J. Hoberman, writing for The New York Times in 2017, compared Peter to the Warhol Factory actresses Candy Darling and Holly Woodlawn. He believed the film to be charming but dated.

In 2017, IndieWires Michael Nordine gave the film a grade of "A−", calling it "very much a trip, the kind you might not be able to make sense of at every step of the way but later, after returning to reality, will be glad to have embarked on." That same year, Simon Abrams of RogerEbert.com gave the film a score of four out of four stars, concluding: "You may not directly identify with Eddie or his [sic] world, but you will walk away from Matsumoto's film with a newfound appreciation of what movies can be." In 2020, Peter Bradshaw of The Guardian gave the film five out of five stars, calling it "a fusillade of haunted images and traumatised glimpses, splattered across a realist melodrama of the Tokyo underground club scene, played out in a fiercely beautiful monochrome", as well as "a jagged shard of a film, an underground dream of longing and despair, an excursion away from narrative and a great example of the Japanese New Wave [...]".
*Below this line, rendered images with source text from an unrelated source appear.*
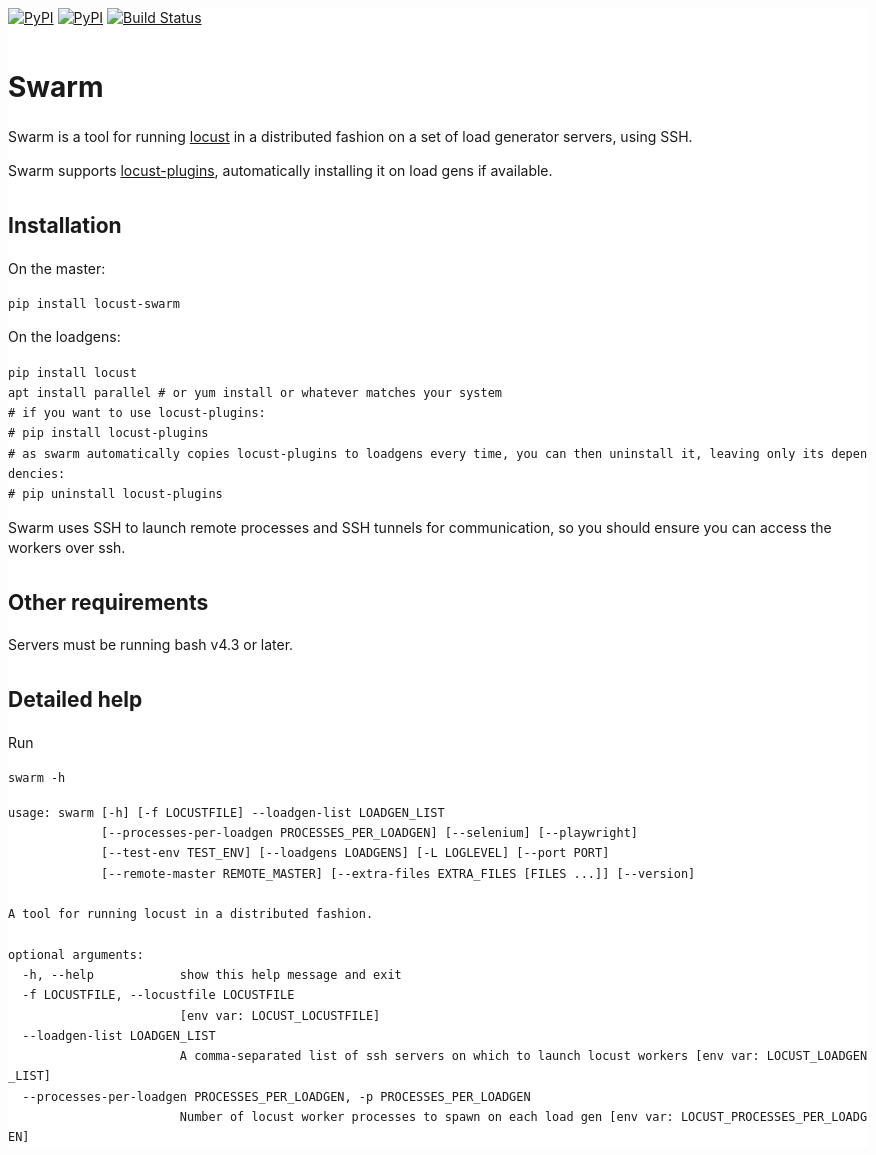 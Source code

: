 [![PyPI](https://img.shields.io/pypi/v/locust-swarm.svg)](https://pypi.org/project/locust-swarm/)
[![PyPI](https://img.shields.io/pypi/pyversions/locust-swarm.svg)](https://pypi.org/project/locust-swarm/)
[![Build Status](https://github.com/SvenskaSpel/locust-swarm/workflows/Tests/badge.svg)](https://github.com/SvenskaSpel/locust-swarm/actions?query=workflow%3ATests)

# Swarm

Swarm is a tool for running [locust](https://github.com/locustio/locust) in a distributed fashion on a set of load generator servers, using SSH.

Swarm supports [locust-plugins](https://github.com/SvenskaSpel/locust-plugins), automatically installing it on load gens if available.

## Installation

On the master:

```
pip install locust-swarm
```

On the loadgens:

```
pip install locust
apt install parallel # or yum install or whatever matches your system
# if you want to use locust-plugins:
# pip install locust-plugins 
# as swarm automatically copies locust-plugins to loadgens every time, you can then uninstall it, leaving only its dependencies:
# pip uninstall locust-plugins
```

Swarm uses SSH to launch remote processes and SSH tunnels for communication, so you should ensure you can access the workers over ssh.

## Other requirements

Servers must be running bash v4.3 or later.

## Detailed help

Run

```
swarm -h
```

```
usage: swarm [-h] [-f LOCUSTFILE] --loadgen-list LOADGEN_LIST 
             [--processes-per-loadgen PROCESSES_PER_LOADGEN] [--selenium] [--playwright]
             [--test-env TEST_ENV] [--loadgens LOADGENS] [-L LOGLEVEL] [--port PORT]
             [--remote-master REMOTE_MASTER] [--extra-files EXTRA_FILES [FILES ...]] [--version]

A tool for running locust in a distributed fashion.

optional arguments:
  -h, --help            show this help message and exit
  -f LOCUSTFILE, --locustfile LOCUSTFILE
                        [env var: LOCUST_LOCUSTFILE]
  --loadgen-list LOADGEN_LIST
                        A comma-separated list of ssh servers on which to launch locust workers [env var: LOCUST_LOADGEN_LIST]
  --processes-per-loadgen PROCESSES_PER_LOADGEN, -p PROCESSES_PER_LOADGEN
                        Number of locust worker processes to spawn on each load gen [env var: LOCUST_PROCESSES_PER_LOADGEN]
```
In Corpses, Fools, and Monsters: The History and Future of Transness in Cinema, authors Caden Mark Gardner and Willow Catelyn Maclay depict the film as a revolutionary moment in trans cinema. They describe it as "an incredibly exciting, refreshing, unforgettable film that is a record of its time and place, and that shows the radical potential of the trans film image, serving as metaphor, provocation, and object of desire all at once." It both played with and subverted "transploitation" films of its era.

==Legacy==
Funeral Parade of Roses is considered a landmark of queer cinema and of the Japanese New Wave film movement in the English-speaking world. According to film critic Jasper Sharp, Funeral Parade of Roses was the first film to acknowledge Japan's gay subculture. The Japanese queer magazine Barazoku was named after the film.